EXERCISE OBJECTIVE: Which lines belong in the answer? Exactly those from the line containing "##### Error example 7" through the last line of the records below, repeated as written.

[Document images with source code]
★ ★ ★ ★ ★

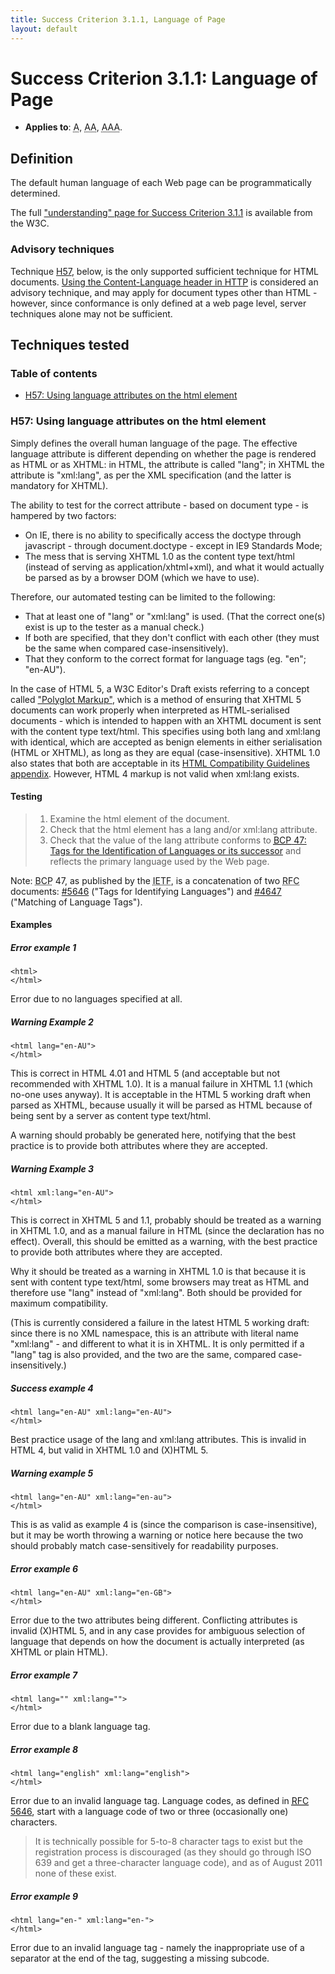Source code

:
 ```yaml
---
title: Success Criterion 3.1.1, Language of Page
layout: default
---
```


# Success Criterion 3.1.1: Language of Page

- **Applies to**: <abbr title="Single A">A</abbr>, <abbr title="Double A">AA</abbr>, <abbr title="Triple A">AAA</abbr>.

## Definition

The default human language of each Web page can be programmatically determined.

The full ["understanding" page for Success Criterion 3.1.1](http://www.w3.org/TR/UNDERSTANDING-WCAG20/meaning-doc-lang-id.html) is available from the W3C.

### Advisory techniques

Technique [H57](#tech-h57), below, is the only supported sufficient technique for HTML documents. [Using the Content-Language header in HTTP][SVR5] is considered an advisory technique, and may apply for document types other than HTML - however, since conformance is only defined at a web page level, server techniques alone may not be sufficient.

[SVR5]: http://www.w3.org/TR/2010/NOTE-WCAG20-TECHS-20101014/SVR5 "Server technique SVR5"

## Techniques tested

### Table of contents

- [H57: Using language attributes on the html element](#tech-h57)

### <a id="tech-h57">H57: Using language attributes on the html element</a>

Simply defines the overall human language of the page. The effective language attribute is different depending on whether the page is rendered as HTML or as XHTML: in HTML, the attribute is called "lang"; in XHTML the attribute is "xml:lang", as per the XML specification (and the latter is mandatory for XHTML).

The ability to test for the correct attribute - based on document type - is hampered by two factors:

- On IE, there is no ability to specifically access the doctype through javascript - through document.doctype - except in IE9 Standards Mode;
- The mess that is serving XHTML 1.0 as the content type text/html (instead of serving as application/xhtml+xml), and what it would actually be parsed as by a browser DOM (which we have to use).

Therefore, our automated testing can be limited to the following:

- That at least one of "lang" or "xml:lang" is used. (That the correct one(s) exist is up to the tester as a manual check.)
- If both are specified, that they don't conflict with each other (they must be the same when compared case-insensitively).
- That they conform to the correct format for language tags (eg. "en"; "en-AU").

In the case of HTML 5, a W3C Editor's Draft exists referring to a concept called ["Polyglot Markup"][HTML5 Polyglot], which is a method of ensuring that XHTML 5 documents can work properly when interpreted as HTML-serialised documents - which is intended to happen with an XHTML document is sent with the content type text/html. This specifies using both lang and xml:lang with identical, which are accepted as benign elements in either serialisation (HTML or XHTML), as long as they are equal (case-insensitive). XHTML 1.0 also states that both are acceptable in its [HTML Compatibility Guidelines appendix][XHTML 1.0 C]. However, HTML 4 markup is not valid when xml:lang exists.

  [HTML5 Polyglot]: http://www.w3.org/TR/html-polyglot/ "Polyglot Markup: HTML-Compatible XHTML Documents"
  [XHTML 1.0 C]: http://www.w3.org/TR/xhtml1/guidelines.html "XHTML 1.0 (Second Edition) - Appendix C: HTML Compatibility Guidelines"

#### Testing

> 1. Examine the html element of the document.
> 2. Check that the html element has a lang and/or xml:lang attribute.
> 3. Check that the value of the lang attribute conforms to [<acronym title="Best Current Practice">BCP</acronym> 47: Tags for the Identification of Languages or its successor][BCP47] and reflects the primary language used by the Web page.

Note: <acronym title="Best Current Practice">BCP</acronym> 47, as published by the <acronym title="Internet Engineering Task Force">IETF</acronym>, is a concatenation of two <acronym title="Request For Comments">RFC</acronym> documents: [#5646][RFC5646] ("Tags for Identifying Languages") and [#4647][RFC4647] ("Matching of Language Tags").

[BCP47]: http://www.rfc-editor.org/rfc/bcp/bcp47.txt "Best Current Practice 47"
[RFC5646]: http://www.rfc-editor.org/rfc/rfc5646.txt "RFC 5646"
[RFC4647]: http://www.rfc-editor.org/rfc/rfc4647.txt "RFC 4647"

#### Examples

##### Error example 1

    <html>
    </html>

Error due to no languages specified at all.

##### Warning Example 2

    <html lang="en-AU">
    </html>

This is correct in HTML 4.01 and HTML 5 (and acceptable but not recommended with XHTML 1.0). It is a manual failure in XHTML 1.1 (which no-one uses anyway). It is acceptable in the HTML 5 working draft when parsed as XHTML, because usually it will be parsed as HTML because of being sent by a server as content type text/html.

A warning should probably be generated here, notifying that the best practice is to provide both attributes where they are accepted.

##### Warning Example 3

    <html xml:lang="en-AU">
    </html>

This is correct in XHTML 5 and 1.1, probably should be treated as a warning in XHTML 1.0, and as a manual failure in HTML (since the declaration has no effect). Overall, this should be emitted as a warning, with the best practice to provide both attributes where they are accepted.

Why it should be treated as a warning in XHTML 1.0 is that because it is sent with content type text/html, some browsers may treat as HTML and therefore use "lang" instead of "xml:lang". Both should be provided for maximum compatibility.

(This is currently considered a failure in the latest HTML 5 working draft: since there is no XML namespace, this is an attribute with literal name "xml:lang" - and different to what it is in XHTML. It is only permitted if a "lang" tag is also provided, and the two are the same, compared case-insensitively.)

##### Success example 4

    <html lang="en-AU" xml:lang="en-AU">
    </html>

Best practice usage of the lang and xml:lang attributes. This is invalid in HTML 4, but valid in XHTML 1.0 and (X)HTML 5.

##### Warning example 5

    <html lang="en-AU" xml:lang="en-au">
    </html>

This is as valid as example 4 is (since the comparison is case-insensitive), but it may be worth throwing a warning or notice here because the two should probably match case-sensitively for readability purposes.

##### Error example 6

    <html lang="en-AU" xml:lang="en-GB">
    </html>

Error due to the two attributes being different. Conflicting attributes is invalid (X)HTML 5, and in any case provides for ambiguous selection of language that depends on how the document is actually interpreted (as XHTML or plain HTML).

##### Error example 7

    <html lang="" xml:lang="">
    </html>

Error due to a blank language tag.

##### Error example 8

    <html lang="english" xml:lang="english">
    </html>

Error due to an invalid language tag. Language codes, as defined in [<acronym title="Request For Comments">RFC</acronym> 5646][RFC5646], start with a language code
of two or three (occasionally one) characters.

> It is technically possible for 5-to-8 character tags to exist but the registration process is discouraged (as they should go through ISO 639 and get a three-character language code), and as of August 2011 none of these exist.

##### Error example 9

    <html lang="en-" xml:lang="en-">
    </html>

Error due to an invalid language tag - namely the inappropriate use of a separator at the end of the tag, suggesting a missing subcode.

★ ★ ★ ★ ★

THE COMPLETED TASK:
##### Error example 7

    <html lang="" xml:lang="">
    </html>

Error due to a blank language tag.

##### Error example 8

    <html lang="english" xml:lang="english">
    </html>

Error due to an invalid language tag. Language codes, as defined in [<acronym title="Request For Comments">RFC</acronym> 5646][RFC5646], start with a language code
of two or three (occasionally one) characters.

> It is technically possible for 5-to-8 character tags to exist but the registration process is discouraged (as they should go through ISO 639 and get a three-character language code), and as of August 2011 none of these exist.

##### Error example 9

    <html lang="en-" xml:lang="en-">
    </html>

Error due to an invalid language tag - namely the inappropriate use of a separator at the end of the tag, suggesting a missing subcode.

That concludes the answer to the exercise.